- REQUIRED WORK
Examine each line of the data. Copy those that contain the string "comparison".

- DATASET RECORDS
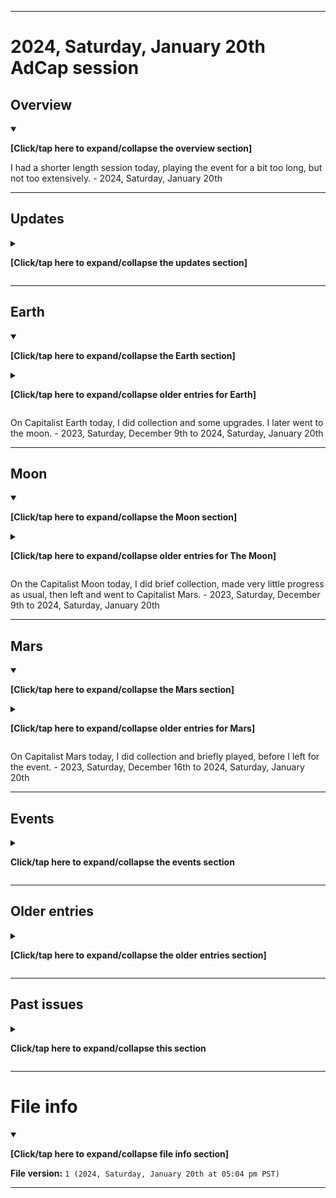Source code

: 
***

# 2024, Saturday, January 20th AdCap session

## Overview

<details open><summary><p><b>[Click/tap here to expand/collapse the overview section]</b></p></summary>

<!--
I played AdCap again this week. I spent more time playing this week, and made some progress. I eventually wrapped up and quit when I was finally able to find a stopping point. I had a really good time playing this week. - 2023, Saturday, July 8th

I skipped my AdVenture Capitalist session this week, as I didn't have the time or motivation to play today. - 2023, Saturday, July 15th to 2023, Saturday, August 5th

I had a short AdVenture Capitalist session today, as I was running low on battery. I made minor progress, then played for a short amount of time in the event, before I wrapped up and quit. - 2023, Saturday, November 11th
-->

I had a shorter length session today, playing the event for a bit too long, but not too extensively. - 2024, Saturday, January 20th

</details>

<!-- Notes !-->

<!-- 2023.04.15
Excessively long time played, split across several sessions
Using lots of time warps, sunk cost fallacy on the event
Playing across a time period over 4 hours in length
Event was most played. It was likely the best I have ever done in any event.
!-->

<!-- 2023.04.22
AdCap no updates
Long session, excessive
Spent some time on Earth and Mars, moon received the least attention
The boost on Mars is infinite, you can keep tapping it to make it go on longer
Decided to let it run out, so I could finish up and go to the event
Very long event gameplay
Game closed and reopened, so I could get an ad boost in the event
1% land event, 76% connections
Finally quit
!-->

<!-- 2023.04.29
AdCap 2023.04.29

Very long session
Event gameplay Capitalist Cakeday
Ended much earlier
Taking a break to eat and enjoy the car ride
Came back to find that I was in a dead spot, and my offline earnings did not keep up
Helped me end my addiction and quit earlier
Unable to upload media today, not enough time, and the Internet was too slow. I will give myself until Tuesday.
!-->

<!-- 2023.05.06
Ad crashes 2x
The second crash was because I was trying to see if it was just a 1 time thing
Poor progress in the event
!-->

<!-- End of notes !-->

***

## Updates

<details><summary><p><b>[Click/tap here to expand/collapse the updates section]</b></p></summary>

<details><summary><p><b>[Click/tap here to expand/collapse older entries for game updates]</b></p></summary>

The game did not require an update this week. - 2023, Saturday, April 22nd

The game did not require an update this week. - 2023, Saturday, April 29th

The game did not require an update this week. - 2023, Saturday, May 6th

The game did not require an update this week. - 2023, Saturday, May 13th

The game did not require an update this week. - 2023, Saturday, May 20th

The game required an update this week. - 2023, Saturday, May 27th

The game did not require an update this week. - 2023, Saturday, June 3rd to 2023, Saturday, June 24th

I did not play this week, so I don't know if the game required an update this week. - 2023, Saturday, July 1st

The game required an update this week. - 2023, Saturday, July 8th

I did not play this week, so I don't know if the game required an update this week. - 2023, Saturday, July 15th to 2023, Saturday, September 23rd

The game required an update this week. - 2023, Saturday, September 30th

The game did not require an update this week. - 2023, Saturday, October 7th to 2023, Saturday, October 28th

The game required an update this week. - 2023, Saturday, November 4th

The game did not require an update this week. - 2023, Saturday, November 11th

I did not play this week, so I don't know if the game required an update this week. - 2023, Saturday, November 18th to 2023, Saturday, November 25th

The game did not require an update this week. - 2023, Saturday, December 2nd

The game required an update this week. - 2023, Saturday, December 9th to 2023, Saturday, December 16th

</details>

The game did not require an update this week. - 2023, Saturday, December 23rd to 2024, Saturday, January 20th

</details>

***

## Earth

<details open><summary><p><b>[Click/tap here to expand/collapse the Earth section]</b></p></summary>

<details><summary><p><b>[Click/tap here to expand/collapse older entries for Earth]</b></p></summary>

I returned to AdCap after a 1+ year hiatus today. I spent some time on Earth, and did some upgrades. I am not ready to reset yet. - 2023, Saturday, March 11th

I briefly did collection and some upgrades on Earth today. I am not ready to reset yet. - 2023, Saturday, March 18th

I briefly did collection and some upgrades on Earth today. I am not ready to reset yet. - 2023, Saturday, March 25th

I briefly did collection and some upgrades on Earth today. I am not ready to reset yet. - 2023, Saturday, April 1st

I briefly did collection, then did a reset on Earth today, and made back lots of progress, before continuing on to the Moon. I also converted 2 megabucks. - 2023, Saturday, April 8th

I briefly did collection and some upgrades on Earth today. I am not ready to reset yet. - 2023, Saturday, April 15th

I briefly did collection and some upgrades on Earth today. I am not ready to reset yet. - 2023, Saturday, April 22nd

I briefly did collection and some upgrades on Earth today. I am still not ready to reset yet. - 2023, Saturday, April 29th

I briefly did collection, then did a reset on Earth today, and made back lots of progress, before continuing on to the Moon. I also converted 2 megabucks. It took a long time to gain progress back. - 2023, Saturday, May 6th

I briefly did collection and some upgrades, then I went to the moon. - 2023, Saturday, May 13th

I did collection and some upgrades, then I went to the moon. - 2023, Saturday, May 20th

I briefly did collection and some upgrades, then I went to the moon. I did not activate most ad boosts this week. - 2023, Saturday, May 27th

I briefly did collection and some upgrades, then I went to the moon. I did not activate most ad boosts again this week. - 2023, Saturday, June 3rd to 2023, Saturday, June 24th

I skipped my session today. - 2023, Saturday July 1st

I briefly did collection and some upgrades, then I went to the moon. I did not activate most ad boosts again this week. - 2023, Saturday, July 8th

I skipped my session today. - 2023, Saturday July 15th to 2023, Saturday, September 23rd

I briefly did collection and some upgrades, then I went to the moon. I did not activate most ad boosts again this week. - 2023, Saturday, September 30th

I briefly did collection and some upgrades, then I did a reset of Earth, and built some progress back, before I went to the moon. I activated most ad boosts this week, unlike the last sessions, where I didn't. - 2023, Saturday, October 7th

I did collection and some upgrades, stuck around for a bit, then I went to the moon. I did activate most ad boosts again this week. - 2023, Saturday, October 14th

I did collection and some upgrades, stuck around for a bit, then I went to the moon. I made sure to activate most ad boosts again this week. I am not ready to reset yet. - 2023, Saturday, October 21st

I did collection and some upgrades, stuck around for a bit, then I went to Mars, not going to the moon second by mistake. I made sure to activate most ad boosts again this week. I am not ready to reset yet. - 2023, Saturday, October 28th

I did collection and some upgrades, stuck around for a very short time, then I went to the Moon. I did not activate any ad boosts today, but did watch an ad for a reward. I am not ready to reset yet. - 2023, Saturday, November 4th to 2023, Saturday, November 11th

I skipped my session today. - 2023, Saturday, November 18th to 2023, Saturday, November 25th

On Capitalist Earth today, I did collection and some upgrades, before doing an angel claim, and making back significant progress. My session was split in two, as my battery ran too low, and I had to wait for a charge. I later went to the moon. - 2023, Saturday, December 2nd

</details>

On Capitalist Earth today, I did collection and some upgrades. I later went to the moon. - 2023, Saturday, December 9th to 2024, Saturday, January 20th

</details>

***

## Moon

<details open><summary><p><b>[Click/tap here to expand/collapse the Moon section]</b></p></summary>

<details><summary><p><b>[Click/tap here to expand/collapse older entries for The Moon]</b></p></summary>

I returned to AdCap after a 1+ year hiatus today. I spent some time on the Moon, and did some upgrades. I am not ready to reset yet. - 2023, Saturday, March 11th

I briefly did collection and some upgrades on the Moon today. I am not ready to reset yet. - 2023, Saturday, March 18th

I briefly did collection and some upgrades on the Moon today. I am not ready to reset yet. - 2023, Saturday, March 25th

I briefly did collection and some upgrades on the Moon today. I am not ready to reset yet. - 2023, Saturday, April 1st

I briefly did collection and some upgrades on the Moon today. I am not ready to reset yet. - 2023, Saturday, April 8th

I briefly did collection and some upgrades on the Moon today. I am not ready to reset yet. - 2023, Saturday, April 15th

I briefly did collection and some upgrades on the Moon today. I am not ready to reset yet. I spent the least time on the moon today out of the 4 regions. - 2023, Saturday, April 22nd

I briefly did collection and some upgrades on the Moon today. I am still not ready to reset yet. - 2023, Saturday, April 29th

I briefly did collection and some upgrades on the Moon today. I made very little progress as usual. I am still not ready to reset yet. There were 2 ad crashes, the second crash happened because I was trying to see if it was just a 1 time thing. Turns out it wasn't. - 2023, Saturday, May 6th

I briefly did collection on the Moon today. I made very little progress as usual. I am still not ready to reset yet. There was an ad crash, I could not double my offline earnings or start any boosts today because of it. - 2023, Saturday, May 13th

I briefly did collection on the Moon today. I made very little progress as usual. I did not use any ad boosts. - 2023, Saturday, May 20th to 2023, Saturday, June 3rd to 2023, Saturday, June 24th

I skipped my session today. - 2023, Saturday July 1st

I briefly did collection on the Moon today. I made very little progress as usual. I did not use any ad boosts. - 2023, Saturday, July 8th

I skipped my session today. - 2023, Saturday July 15th to 2023, Saturday, September 23rd

I briefly did collection on the Moon today. I made very little progress as usual. I did not use any ad boosts. - 2023, Saturday, September 30th

I briefly did collection on the Moon today. I made very little progress as usual. I did not use any ad boosts. I am considering buying a 27x multiplier, so that I can go for the maximum amount of revenue on the moon, but I am unsure whether it will persist through a complete reset. - 2023, Saturday, October 7th

I briefly did collection on the Moon today. I made very little progress as usual. I decided to buy the 27x multiplier, so far it doesn't look like it is doing anything, even after watching an ad. So I left and went to Mars. - 2023, Saturday, October 14th

I briefly did collection on the Moon today. I made very little progress as usual, but I made more progress than I normally do. The multiplier seems to work, just not that well. I eventuall left and went to Mars. - 2023, Saturday, October 21st

I briefly did collection on the Moon today. I made very little progress. I eventually left and went to the event. - 2023, Saturday, October 28th

I briefly did collection on the Moon today. I made very little progress as usual. I eventually left and went to Mars. - 2023, Saturday, November 4th

I briefly did collection on the Moon today. I made very little progress as usual. I eventually left and went to Mars. I seem to actually be making money at a more rapid rate on the moon again.  - 2023, Saturday, November 11th

I skipped my session today. - 2023, Saturday, November 18th to 2023, Saturday, November 25th

On the Capitalist Moon today, I did brief collection, made very little progress as usual, then left and went to Capitalist Mars. - 2023, Saturday, December 2nd

</details>

On the Capitalist Moon today, I did brief collection, made very little progress as usual, then left and went to Capitalist Mars. - 2023, Saturday, December 9th to 2024, Saturday, January 20th

</details>

***

## Mars

<details open><summary><p><b>[Click/tap here to expand/collapse the Mars section]</b></p></summary>

<details><summary><p><b>[Click/tap here to expand/collapse older entries for Mars]</b></p></summary>

I returned to AdCap after a 1+ year hiatus today. I spent some time on mARS, and did some upgrades. I am not ready to reset yet. - 2023, Saturday, March 11th

I briefly did collection and some upgrades on Mars today. I am not ready to reset yet, but I am close. - 2023, Saturday, March 18th

I briefly did collection and some upgrades on Mars today. I am not ready to reset yet, but I am very close. - 2023, Saturday, March 25th

I did collection, then did a reset. I made back all of my progress, plus lots more within a short amount of time. I also converted 8 megabucks. - 2023, Saturday, April 1st

I did collection, and made some progress, before moving on to the event. - 2023, Saturday, April 8th

I did collection, and made some progress, before moving on to the event. - 2023, Saturday, April 15th

I did collection, and made some progress, before moving on to the event. I found out that the boost on Mars is infite, as you can keep tapping it to make it go on longer, adding 1 second for every tap. I decided to let it run out, so I could finish up and go to the event. - 2023, Saturday, April 22nd

I did collection, and made some progress, before moving on to the event. I am not ready to reset yet. - 2023, Saturday, April 29th

I did collection, and made some progress, before moving on to the event. I am not ready to reset yet, I was going to reset, but the reset on Earth took too much of my time this week. Maybe I will reset next week. - 2023, Saturday, May 6th

I did collection, and made some progress, before I did a reset. I made back all of my progress, along with lots of extra progress. I wasn't expecting this, but I maxed out some industries, and will likely be able to max out Mars next week. I eventually wrapped up and went to the event. - 2023, Saturday, May 13th

I did collection and upgrades, and spent a long amount of time collecting money and doing upgrades. I eventually wrapped up and went to the event. - 2023, Saturday, May 20th

I did collection and upgrades, and spent a brief amount of time collecting money and doing upgrades. I eventually wrapped up and went to the event. I may reset again soon. - 2023, Saturday, May 27th

I did collection and 1 upgrade, and spent a very brief amount of time collecting money and doing upgrades. I eventually wrapped up and went to the event. I may reset again soon. - 2023, Saturday, June 3rd to 2023, Saturday, June 10th

I did collection, and some upgrades, then decided to do a reset. I completed Mars (just like I did the Moon) although it seems like further progress will still be attainable (although there will be no new unlocks) I played for a long time, until it began to take a long time to upgrade anything, then I quit. - 2023, Saturday, June 17th

I did collection, and several upgrades, playing for a while, until it began to take a long time to upgrade anything again, then I quit. - 2023, Saturday, June 24th

I skipped my session today. - 2023, Saturday July 1st

I did collection, and several upgrades, playing for a while, until it began to take a long time to upgrade anything again, then I quit. - 2023, Saturday, July 8th

I skipped my session today. - 2023, Saturday July 15th to 2023, Saturday, September 23rd

I did collection, and several upgrades, playing for a while, until it began to take a long time to upgrade anything again, then I quit. - 2023, Saturday, September 30th

I did collection, and some upgrades, playing for a while, until it began to take a long time to upgrade anything again, then I went to the event. - 2023, Saturday, October 7th

I did collection, and some upgrades, playing for a while, until it began to take a long time to upgrade anything again, then I went to the event. - 2023, Saturday, October 14th

I did collection, and some upgrades, playing for a while, until it began to take a long time to upgrade anything again, then I went to the event. - 2023, Saturday, October 21st

I did collection, and some upgrades, playing for a while, until it began to take a long time to upgrade anything again, then I went to The Moon. - 2023, Saturday, October 28th

I did collection, and briefly played, before going to the event. - 2023, Saturday, November 4th to 2023, Saturday, November 11th

I skipped my session today. - 2023, Saturday, November 18th to 2023, Saturday, November 25th

On Capitalist Mars today, I did collection and briefly played, before going to the event. I did not have the time to do a reset on Mars today. - 2023, Saturday, December 2nd

On Capitalist Mars today, I did collection and briefly played, before doing an angel claim, making bath significant progress, then I left for the event. - 2023, Saturday, December 9th

</details>

On Capitalist Mars today, I did collection and briefly played, before I left for the event. - 2023, Saturday, December 16th to 2024, Saturday, January 20th

</details>

***

## Events

<details><summary><p><b>Click/tap here to expand/collapse the events section</b></p></summary>

---

### Capitalist Cakeday

<details><summary><p><b>[Click/tap here to expand/collapse entries for this event]</b></p></summary>

<details><summary><p><b>[Click/tap here to expand/collapse older entries for the Capitalist Cakeday event]</b></p></summary>

I became significantly addicted, and made lots of progress on the Capitalist Cakeday event. I had a long trip home, so playing this was what I did. It is the most difficult event in the game, and I made it further than I ever have before. My Internet cut out once for nearly an hour, as the device running the mobile hotspot died, yet the game still resumed, and didn't interrupt when reconnecting. I will find out (hopefully) next week if I lost progress or not. - 2023, Saturday, March 11th

I played the Capitalist Cakeday event for a while today during my trip to Cannon Beach. I did not expect the event to repeat so early. Later on, I took a break to eat and enjoy the car ride. At some point during this time, I enteed a deadspot, and my offline earnings did not keep up. This helped with my addiction, and I quit much earlier. - 2023, Saturday, April 29th

I played the Capitalist Cakeday event for a while today, but it was too slow to progress, so I eventually quit. - 2023, Saturday, June 10th

I played the Capitalist Cakeday event for a very long time today, and made a lot of progress, but had to quit, as I used up all of my leisure time for this block of the day. - 2023, Saturday, October 14th

</details>

I played the Capitalist Cakeday event for a short time today, and made a small amount of progress, but had to quit, as my battery was low. - 2023, Saturday, December 9th

</details> <!-- End of capitalist cakeday event entries !-->

---

### Cashalot

<details><summary><p><b>[Click/tap here to expand/collapse entries for this event]</b></p></summary>

<details><summary><p><b>[Click/tap here to expand/collapse older entries for the Cashalot event]</b></p></summary>

I played the Cashalot event for multiple hours today, and made lots of progress. I eventually quit when I ran low on battery. - 2023, Saturday, March 18th

I played the Cashalot event for a while today, and made a little bit of progress, although pretty poor. I eventually quit when I ran low on battery. - 2023, Saturday, May 6th

I played the Cashalot event for a while today, and made a little bit of progress. I eventually quit when I forced myself to break the addiction, so that I could get to work. - 2023, Saturday, June 17th

I played the Cashalot event for a very long time today, and made a large amount of progress. It felt like the best I had ever done in this event, but I feel there might have been a better attempt in the past. I eventually quit when I ran too low on battery. - 2023, Saturday, October 21st

I played the Cashalot event for a short amount of time, but rapidly made significant progress, even though I just wanted to go to the second reward and quit. I eventually quit when I finished the hard drive backup I was doing during the session. - 2023, Saturday, October 21st

</details>

I played the Cashalot event for a very short amount of time, but made some progress. I forced myself to quit extra early, as I had things I needed to do today, and couldn't spend any more time on gameplay. - 2023, Saturday, December 16th

</details> <!-- End of cashalot event entries !-->

---

### Profit-A-Bowl

<details><summary><p><b>[Click/tap here to expand/collapse entries for this event]</b></p></summary>

<details><summary><p><b>[Click/tap here to expand/collapse older entries for the Profit-A-Bowl event]</b></p></summary>

I played the Profit-A-Bowl event for over an hour today, and made lots of progress. I eventually quit when I ran low on battery and time. - 2023, Saturday, March 25th

I played the Profit-A-Bowl event for about an hour today, and made a decent amount of progress. I eventually quit when I was finally able to curb my addiction. - 2023, Saturday, May 13th

I played the Profit-A-Bowl event for less than an hour today, and made a decent amount of progress. I eventually quit when I got the first 2 rewards, and some simple progress. - 2023, Saturday, June 24th

I played the Profit-A-Bowl event for a very short amount of time today, and made a small amount of progress, earning 2 gold, and another football badge. I then quit. - 2023, Saturday, November 4th

</details>

I played the Profit-A-Bowl event for a short amount of time today, and made a small amount of progress, earning 2 gold, another football badge, and a time warp. I then quit. With the time I had today, I played for a little bit too long. - 2024, Saturday, January 6th

</details> <!-- End of profit-a-bowl event entries !-->

---

### Cashella

<details><summary><p><b>[Click/tap here to expand/collapse entries for this event]</b></p></summary>

<details><summary><p><b>[Click/tap here to expand/collapse older entries for the Cashalla event]</b></p></summary>

I played the Cashella for over an hour today, and made some progress. I eventually quit when I ran low on battery, time, and interest. - 2023, Saturday, April 1st

I played the Cashella for less than an hour today, and made some progress. I eventually quit when I ran low on battery, and time. - 2023, Saturday, May 20th

</details>

I played the Cashella event for a long amount of time, and made some progress. I forced myself to quit early, as I had things I needed to do today, and couldn't spend any more time on gameplay. I managed to get the first 5 rewards in this time. - 2024, Saturday, January 13th

</details> <!-- End of cashalot event entries !-->

---

### Making it rain

<details><summary><p><b>[Click/tap here to expand/collapse entries for this event]</b></p></summary>

<details><summary><p><b>[Click/tap here to expand/collapse older entries for the Making it Rain event]</b></p></summary>

I played the making it rain event for a short period of time compared to the past 4 event sessions. I started my session today with low battery, and couldn't continue on the same charge. I didn't make it very far in the event, as I had to stop when my battery reached 6%. - 2023, Saturday, April 8th

</details>

</details> <!-- End of making it rain event entries !-->

---

### Saturday Morning Fever

<details><summary><p><b>[Click/tap here to expand/collapse entries for this event]</b></p></summary>

<details><summary><p><b>[Click/tap here to expand/collapse older entries for the Saturday Morning Fever event]</b></p></summary>

I played the Saturday Morning Fever event for a very long time, splitting across several sessions over a 4+ hour period. I used lots of time warps, it became a sunk cost fallacy for me continuing to play the event, and unlock something. The event made up over 85% of my sessions time, and it was likely the best I have ever done in any event. I eventually wrapped up and quit. - 2023, Saturday, April 15th

I played the Saturday Morning Fever event for a long amount of time, but significantly shorter compared to last time. I made a decent amount of progress, then I eventually wrapped up and quit. - 2023, Saturday, May 27th

I played the Saturday Morning Fever event for a long amount of time, but slighty shorter compared to last time. I made a decent amount of progress, then I eventually wrapped up and quit. I had a good time playing. - 2023, Saturday, July 8th

I played the Saturday Morning Fever event for a moderate amount of time. I made a decent amount of progress, then I eventually wrapped up and quit. I had an OK time playing. - 2023, Saturday, September 30th

</details>

I played the Saturday Morning Fever event for a moderate amount of time. I made some progress, then I eventually wrapped up and quit. I could have kept going, but I needed to get going for today. I had an OK time playing. - 2024, Saturday, January 20th

</details> <!-- End of saturday morning fever event entries !-->

---

### 1% land

<details><summary><p><b>[Click/tap here to expand/collapse entries for this event]</b></p></summary>

<details><summary><p><b>[Click/tap here to expand/collapse older entries for the 1% land event]</b></p></summary>

I played the 1% land event for a very long time, although still staying within the same session. I didn't waste any of my time warps this time. Early on, I closed and reopened the game, so that I could enable the ad boost. I now have 76% of the capitalist connections for this event. I eventually wrapped up and quit. - 2023, Saturday, April 22nd

I played the 1% land event for a short amount time in comparison to last week. I didn't waste any of my time warps this time. I eventually wrapped up and quit. - 2023, Saturday, June 3rd

I played the 1% land event for an excessive amount of time in comparison to last time. I wasted a few time warps, and made notable progress, before I eventually wrapped up and quit when my battery hit 5% and I lost a couple hours of time. - 2023, Saturday, October 7th

</details>

I played the 1% land event for an excessive amount of time in comparison to last time. I wasted a single time warp, and made notable progress, before I eventually wrapped up and quit when I ran too low on time. - 2023, Saturday, December 2nd

</details> <!-- End of 1% land event entries !-->

---

### A nightmare on easy street

<details><summary><p><b>[Click/tap here to expand/collapse entries for this event]</b></p></summary>

<details><summary><p><b>[Click/tap here to expand/collapse older entries for the 1% land event]</b></p></summary>

No older entries available.

</details>

I played the `A nightmare on easy street` event extensively today, using a couple time warps, and making significant progress, before I eventually wrapped up and quit when my battery hit 6% and I lost a couple hours of time. - 2023, Saturday, October 28th

</details> <!-- End of a nightmare on easy street event entries !-->

---

### Merry Merger

<details><summary><p><b>[Click/tap here to expand/collapse entries for this event]</b></p></summary>

<details><summary><p><b>[Click/tap here to expand/collapse older entries for the 1% land event]</b></p></summary>

No older entries available.

</details>

I played the `Merry Merger` event extensively today, using a single time warp, and making significant progress, before I eventually wrapped up and quit when I finally stopped procrastinating. The game was using political innuendos, and it was concerning to me. Also, the word "Millennial" was spelled incorrectly (there are 2 n's, not one, "Millenial" is an incorrect spelling) I also don't see how I will get 40 xmas badges, when this event happens once a year. I played extra so that I get some extra rewards, including an event booster, and 3 connections. - 2023, Saturday, December 23rd

</details> <!-- End of merry merger event entries !-->

---

### New You Resolutions

<details><summary><p><b>[Click/tap here to expand/collapse entries for this event]</b></p></summary>

<details><summary><p><b>[Click/tap here to expand/collapse older entries for the 1% land event]</b></p></summary>

No older entries available.

</details>

I played the `New You Resolutions` event extensively today, using a few time warps (so that I could quit earlier) and making significant progress, before I eventually wrapped up and quit. I don't see how I will get 40 new years badges, when this event happens once a year. I played extra so that I get some extra rewards, including 3 connections. - 2023, Saturday, December 30th

</details> <!-- End of new you resolutions event entries !-->

<!-- --- !-->

</details> <!-- End of events !-->

***

## Older entries

<details><summary><p lang="en"><b>[Click/tap here to expand/collapse the older entries section]</b></p></summary>

<!--
# Notice - Didn't play

I skipped my AdCap session today to save time, as I didn't feel like like playing this week. I might play again next week. It isn't that likely though.

I plan to return eventually to finish some parts of the game, then I will permanently wrap up. I am currently considering switching the day of gameplay to Monday.
!-->

<details><summary><p lang="en"><b>[Click/tap here to expand/collapse older entries]</b></p></summary>

## 2022, Saturday, March 5th

This week, I strongly considered swapping my AdCom session for an AdCap session, due to the Russian invasion of Ukraine, but decided against it. Even then, I considered doubling up the sessions, but since my AdCom session went on for far too long, I didn't have the time for it. Hope for returning to this game definitely isn't dead.

## 2022, Saturday, March 12th to 2022, Saturday, May 28th

I skipped my AdCap session today to save time, as I didn't feel like like playing this week.

I plan to return eventually to finish some parts of the game, then I will permanently wrap up. I am currently considering switching the day of gameplay to Monday.

## 2022, Saturday, June 11th

Due to a massive resource waste in AdVenture Communist today, I considered playing AdCap to fill in the time. I ended up playing much longer than expected, and was unable to get to AdCap today. - 2022, Saturday, June 4th to 2022, Saturday, June 11th

## 2022, Saturday, June 18th to 2022, Saturday, December 10th

Considerations are still being made to return, but that didn't happen today. - 2022, Saturday, June 18th to 2022, Saturday, December 10th

## 2022, Saturday, December 17th

I had a difficult time gaining focus and waking up today, and considered playing AdCap and AdCom. I didn't, as I didn't have the time to do so. Hope is not completely dead for my return. - 2022, Saturday, December 17th

## 2022, Saturday, December 24th to 2023, Saturday, February 11th

I skipped my AdCap session today to save time, as I didn't have the time to play this week.

I plan to return eventually to finish some parts of the game, then I will permanently wrap up. I am still considering switching the day of gameplay to Monday. - 2022, Saturday, December 24th to 2023, Saturday, February 11th

## 2023, Saturday, February 18th to 2023, Saturday, February 25th

I skipped my AdCap session today to save time, as I didn't have the time to play this week.

I plan to return eventually to finish some parts of the game, then I will permanently wrap up. I plan for a possible return on 2023, Saturday, March 11th. - 2023, Saturday, February 18th to 2023, Saturday, February 25th

## 2023, Saturday, March 4th

I skipped my AdCap session, as I didn't have the time or interest. I did resume playing AdVenture Communist today, after a ~6 month hiatus.

</details>

## 2023, Saturday, March 11th

I finally returned to AdVenture Capitalist today after a 1+ year hiatus,

</details>

***

## Past issues

<details><summary><p lang="en"><b>Click/tap here to expand/collapse this section</b></p></summary>

### HyperHippo ad controversy (2022 March 26th - 2022 July 16th)

The parent company for AdVenture Communist and AdVenture Capitalist (and also AdVenture Ages, and Vacation Tycoon (newly released) which I don't play) is having an ongoing controversy regarding suppressing community criticism regarding increasing montization of their games. It currently looks like the company is going to run itself out of business over greed, so my gameplay of the 2 games is now on life support. I hope to continue on for as long as I can, but be prepared that the cord may be cut any day now. Unfortunately, these are online only games that don't have offline play support, so when HyperHippo dies, I can no longer play.

It is looking like they are going to survive this controversy, but I can't be sure. - 2022 March 26th to 2022 July 16th.

</details>

***

# File info

<details open><summary><p><b>[Click/tap here to expand/collapse file info section]</b></p></summary>

**File version:** `1 (2024, Saturday, January 20th at 05:04 pm PST)`

</details>

***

- ANSWER TO THE EXERCISE
I played the 1% land event for a short amount time in comparison to last week. I didn't waste any of my time warps this time. I eventually wrapped up and quit. - 2023, Saturday, June 3rd
I played the 1% land event for an excessive amount of time in comparison to last time. I wasted a few time warps, and made notable progress, before I eventually wrapped up and quit when my battery hit 5% and I lost a couple hours of time. - 2023, Saturday, October 7th
I played the 1% land event for an excessive amount of time in comparison to last time. I wasted a single time warp, and made notable progress, before I eventually wrapped up and quit when I ran too low on time. - 2023, Saturday, December 2nd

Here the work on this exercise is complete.